In the specific case, the WLAN key contained a German umlaut “ü”. It was possible to use it without problems from a Windows computer, but impossible to even enter the “ü” into the WLAN key form field in OS X. The WLAN router in which that key was set up was an Astoria DSL Easy Box from Vodafone.

There probably is a variant how to connect a OS X computer to such a WLAN, without changing the WLAN key. For that to work, one has to enter the WLAN key as hex number, not as text, because in that variant entering special characters is possible. OS X will convert an entered text to hex for saving, anyway. Procedure to apply this solution (untried so far):

  1. First, one has to find out the hexadecimal format of ones WLAN key. For that, install “WirelessKeyView” (freeware) on a Windows PC which is connected to the concerned WLAN. See also the instructions for WirelessKey View. Probably, it is installed by simply unpacking into a directory, without a setup program.
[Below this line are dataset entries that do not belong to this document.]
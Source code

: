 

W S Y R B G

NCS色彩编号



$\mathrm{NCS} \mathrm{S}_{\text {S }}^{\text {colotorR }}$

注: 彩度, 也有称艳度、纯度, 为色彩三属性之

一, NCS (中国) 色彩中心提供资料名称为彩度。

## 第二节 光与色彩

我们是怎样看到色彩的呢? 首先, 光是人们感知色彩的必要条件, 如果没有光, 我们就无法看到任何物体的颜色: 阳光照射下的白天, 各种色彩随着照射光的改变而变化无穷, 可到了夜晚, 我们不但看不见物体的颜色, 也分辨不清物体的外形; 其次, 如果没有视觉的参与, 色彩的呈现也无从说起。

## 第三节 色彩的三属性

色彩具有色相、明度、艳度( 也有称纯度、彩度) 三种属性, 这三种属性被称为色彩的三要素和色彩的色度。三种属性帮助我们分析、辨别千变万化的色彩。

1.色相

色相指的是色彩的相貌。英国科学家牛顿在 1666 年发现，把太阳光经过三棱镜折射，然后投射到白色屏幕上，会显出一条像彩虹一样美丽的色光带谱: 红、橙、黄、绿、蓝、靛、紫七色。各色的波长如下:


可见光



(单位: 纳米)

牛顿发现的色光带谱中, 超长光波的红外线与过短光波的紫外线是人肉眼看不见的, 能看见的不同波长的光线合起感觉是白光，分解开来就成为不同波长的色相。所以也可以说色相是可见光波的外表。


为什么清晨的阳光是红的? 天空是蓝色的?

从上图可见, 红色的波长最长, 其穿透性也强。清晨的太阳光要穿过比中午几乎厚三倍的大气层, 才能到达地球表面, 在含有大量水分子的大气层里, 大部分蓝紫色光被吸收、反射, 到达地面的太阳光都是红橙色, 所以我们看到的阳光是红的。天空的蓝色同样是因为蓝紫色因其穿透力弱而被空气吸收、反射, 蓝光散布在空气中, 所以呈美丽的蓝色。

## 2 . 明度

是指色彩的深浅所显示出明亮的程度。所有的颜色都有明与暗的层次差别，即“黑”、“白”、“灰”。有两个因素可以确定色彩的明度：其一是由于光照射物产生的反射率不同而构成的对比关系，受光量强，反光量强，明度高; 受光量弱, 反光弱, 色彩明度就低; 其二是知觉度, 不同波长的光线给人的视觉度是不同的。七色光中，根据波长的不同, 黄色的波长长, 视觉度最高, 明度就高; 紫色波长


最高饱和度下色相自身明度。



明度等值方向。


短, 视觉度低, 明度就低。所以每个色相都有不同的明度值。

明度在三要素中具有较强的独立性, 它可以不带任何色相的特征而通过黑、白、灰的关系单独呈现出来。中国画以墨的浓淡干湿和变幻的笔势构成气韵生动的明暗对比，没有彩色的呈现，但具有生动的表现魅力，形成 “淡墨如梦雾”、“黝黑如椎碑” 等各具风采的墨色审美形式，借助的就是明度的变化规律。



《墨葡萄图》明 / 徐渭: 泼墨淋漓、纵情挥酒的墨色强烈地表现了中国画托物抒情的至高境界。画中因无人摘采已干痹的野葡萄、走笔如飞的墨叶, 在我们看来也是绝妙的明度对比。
  2. Now start WirelessKeyViewer. In column “Key (Hex)”, it will show the hexadecimal WLAN key in a row corresponding to the WLAN name.
  3. Note that hex WLAN key and enter it as WLAN key on the Mac, right into the same form field where the text key would go. But, important: prepend the hex key with the two character string “0x” (uero, X). This lets OS X recognize that this WLAN key is in hex format instead of the regular text format.
  4. And instead of typing the key (which can be 64 characters prone to typos), you could also transfer it via a file and then the clipboard from WirelessKey Viewer to the Mac’s form field.